VCF File Annotations

Heading

Description

FILTER

If all filters are passed, PASS is written in the filter column.

ForcedReport—Filter if the variant would normally fail emit filters. Is printed to VCF because it is in one of the genotypes of interest VCF files.
LowDP—Applied to sites with depth of coverage below a cutoff.
LowGQ—The genotyping quality (GQ) is below a cutoff.
LowVariantFreq—The variant frequency is less than the given threshold.
MultiAllelicSite—Filter if the variant is in a multiallelic site that breaks ploidy assumptions. Only applicable to germline variant calling.
q{threshold}—Quality below {threshold}.
R8—For an indel, the number of adjacent repeats (1-base or 2-base) in the reference is greater than 8.
R{thresholdM}x{thresholdN}—Filter if the variant is in a repeat region, where a repeat is defined as any region where the reference has motif up to length thresholdM that repeats thresholdN or more times. Only applicable to indels that contain the repeat motif, and are under the cutoff frequency.
SB—The strand bias is more than the given threshold.

INFO

Possible entries in the INFO column include:

AF1000G—The allele frequency from all populations of 1000 genomes data.
AA—The inferred allele ancestral (if determined) to the chimpanzee/human lineage.
clinvar—Clinical significance. Format: GenotypeIndex|Significance.
cosmic—The numeric identifier for the variant in the Catalogue of Somatic Mutations in Cancer (COSMIC) database. Format: GenotypeIndex|Significance.
CSQ—Consequence type as predicted by IAE. Format: GenotypeIndex|HGNC|Transcript ID|Consequence.
CSQR—Predicted regulatory consequence type. Format: GenotypeIndex|RegulatoryID|Consequence
DP—The total depth (number of base calls aligned to a position and used in variant calling).
EVS—Allele frequency, coverage, and sample count taken from the Exome Variant Server (EVS). Format: AlleleFreqEVS|EVSCoverage|EVSSamples.
GMAF—Global minor allele frequency (GMAF); technically, the frequency of the second most frequent allele. Format: GlobalMinorAllele|AlleleFreqGlobalMinor.
phyloP—PhyloP conservation score. Denotes how conserved the reference sequence is between species throughout evolution.
RefMinor—Denotes positions where the reference base is a minor allele and is annotated as though it was a variant.

FORMAT

The format column lists fields separated by colons.
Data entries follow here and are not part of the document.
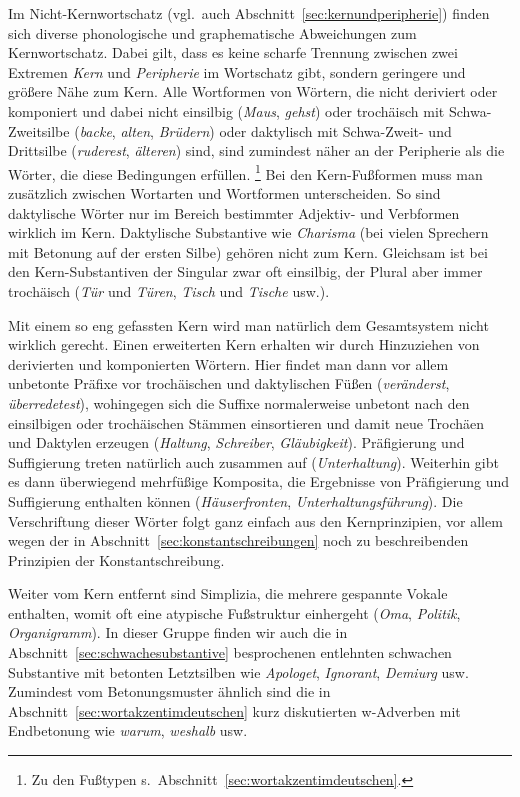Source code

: Im Nicht-Kernwortschatz (vgl.\ auch Abschnitt~\ref{sec:kernundperipherie}) finden sich diverse phonologische und graphematische Abweichungen zum Kernwortschatz.
Dabei gilt, dass es keine scharfe Trennung zwischen zwei Extremen \textit{Kern} und \textit{Peripherie} im Wortschatz gibt, sondern geringere und größere Nähe zum Kern.
Alle Wortformen von Wörtern, die nicht deriviert oder komponiert und dabei nicht einsilbig (\textit{Maus}, \textit{gehst}) oder trochäisch mit Schwa-Zweitsilbe (\textit{backe}, \textit{alten}, \textit{Brüdern}) oder daktylisch mit Schwa-Zweit- und Drittsilbe (\textit{ruderest}, \textit{älteren}) sind, sind zumindest näher an der Peripherie als die Wörter, die diese Bedingungen erfüllen.%
\footnote{Zu den Fußtypen s.\ Abschnitt~\ref{sec:wortakzentimdeutschen}.}
Bei den Kern-Fußformen muss man zusätzlich zwischen Wortarten und Wortformen unterscheiden.
So sind \zB daktylische Wörter nur im Bereich bestimmter Adjektiv- und Verbformen wirklich im Kern.
Daktylische Substantive wie \textit{Charisma} \textipa{[ka.KIs.ma]} (bei vielen Sprechern mit Betonung auf der ersten Silbe) gehören nicht zum Kern.
Gleichsam ist bei den Kern-Substantiven der Singular zwar oft einsilbig, der Plural aber immer trochäisch (\textit{Tür} und \textit{Türen}, \textit{Tisch} und \textit{Tische} usw.).

Mit einem so eng gefassten Kern wird man natürlich dem Gesamtsystem nicht wirklich gerecht.
Einen erweiterten Kern erhalten wir durch Hinzuziehen von derivierten und komponierten Wörtern.
Hier findet man dann vor allem unbetonte Präfixe vor trochäischen und daktylischen Füßen (\textit{veränderst}, \textit{überredetest}), wohingegen sich die Suffixe normalerweise unbetont nach den einsilbigen oder trochäischen Stämmen einsortieren und damit neue Trochäen und Daktylen erzeugen (\textit{Haltung}, \textit{Schreiber}, \textit{Gläubigkeit}).
Präfigierung und Suffigierung treten natürlich auch zusammen auf (\textit{Unterhaltung}).
Weiterhin gibt es dann überwiegend mehrfüßige Komposita, die Ergebnisse von Präfigierung und Suffigierung enthalten können (\textit{Häuserfronten}, \textit{Unterhaltungsführung}).
Die Verschriftung dieser Wörter folgt ganz einfach aus den Kernprinzipien, vor allem wegen der in Abschnitt~\ref{sec:konstantschreibungen} noch zu beschreibenden Prinzipien der Konstantschreibung.

Weiter vom Kern entfernt sind Simplizia, die mehrere gespannte Vokale enthalten, womit oft eine atypische Fußstruktur einhergeht (\textit{Oma}, \textit{Politik}, \textit{Organigramm}).
In dieser Gruppe finden wir auch die in Abschnitt~\ref{sec:schwachesubstantive} besprochenen entlehnten schwachen Substantive mit betonten Letztsilben wie \textit{Apologet}, \textit{Ignorant}, \textit{Demiurg} usw.
Zumindest vom Betonungsmuster ähnlich sind die in Abschnitt~\ref{sec:wortakzentimdeutschen} kurz diskutierten w-Adverben mit Endbetonung wie \textit{warum}, \textit{weshalb} usw.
For example, GT:GQ. The list of fields provided depends on the variant caller used. Available fields include:

AD—Allele Depth; if the GT is 0/0, the AD is the reference count. If the GT is 0/1 or 1/1, the AD is of the form X,Y, where X is the reference allele count and Y is the alternative allele count. If the GT is 1/2, the AD is of the form Y,Z, where Y and Z are the alternative allele 1 and 2 counts.
DP—Total depth used for variant calling.
GQ—Genotype quality.
GT—Genotype. 0 corresponds to the reference base, 1 corresponds to the first entry in the ALT column, and so on. The forward slash (/) indicates that no phasing information is available.
NL—Noise level; an estimate of base calling noise at this position.
SB—Strand bias at this position. Larger negative values indicate less bias; values near 0 indicate more bias.
VF—Variant frequency; if the GT is 0/0, the VF is the nonreference frequency. If the GT is 0/1 or 1/1, the VF is the frequency of the variant allele. If the GT is 1/2, the VF is the frequency of the two variant alleles, together.

SAMPLE

The sample column gives the values specified in the FORMAT column.